*** Begin section ***
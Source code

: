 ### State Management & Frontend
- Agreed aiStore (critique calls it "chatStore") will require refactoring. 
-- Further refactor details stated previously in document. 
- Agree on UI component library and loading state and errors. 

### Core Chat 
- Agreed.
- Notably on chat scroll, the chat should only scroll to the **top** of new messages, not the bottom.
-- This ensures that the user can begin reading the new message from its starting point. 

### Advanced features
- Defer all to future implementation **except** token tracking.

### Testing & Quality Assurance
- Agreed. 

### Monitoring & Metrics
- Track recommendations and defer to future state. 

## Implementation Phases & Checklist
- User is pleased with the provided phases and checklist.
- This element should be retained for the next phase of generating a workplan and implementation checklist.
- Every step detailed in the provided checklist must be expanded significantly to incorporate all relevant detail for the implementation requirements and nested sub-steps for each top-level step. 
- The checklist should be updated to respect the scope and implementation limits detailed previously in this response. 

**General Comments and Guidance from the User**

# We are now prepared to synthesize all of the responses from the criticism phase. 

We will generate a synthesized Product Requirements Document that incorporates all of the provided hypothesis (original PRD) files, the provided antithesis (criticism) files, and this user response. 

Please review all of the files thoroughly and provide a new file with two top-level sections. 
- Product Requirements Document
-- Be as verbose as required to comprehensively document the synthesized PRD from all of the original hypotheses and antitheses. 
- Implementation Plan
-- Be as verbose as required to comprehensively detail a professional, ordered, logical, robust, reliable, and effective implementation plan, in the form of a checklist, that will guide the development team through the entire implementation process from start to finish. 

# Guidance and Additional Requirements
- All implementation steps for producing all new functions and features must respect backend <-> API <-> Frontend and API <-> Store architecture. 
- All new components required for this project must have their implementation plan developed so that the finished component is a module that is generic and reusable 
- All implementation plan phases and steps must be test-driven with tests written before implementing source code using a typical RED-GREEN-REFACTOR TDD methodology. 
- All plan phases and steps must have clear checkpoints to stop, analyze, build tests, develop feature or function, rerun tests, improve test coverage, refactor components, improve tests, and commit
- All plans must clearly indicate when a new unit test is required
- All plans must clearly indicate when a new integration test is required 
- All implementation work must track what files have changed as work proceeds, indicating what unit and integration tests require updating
*** End section ***
Go through the listing above and return each line where the word "should" occurs.

- Notably on chat scroll, the chat should only scroll to the **top** of new messages, not the bottom.
- This element should be retained for the next phase of generating a workplan and implementation checklist.
- The checklist should be updated to respect the scope and implementation limits detailed previously in this response. 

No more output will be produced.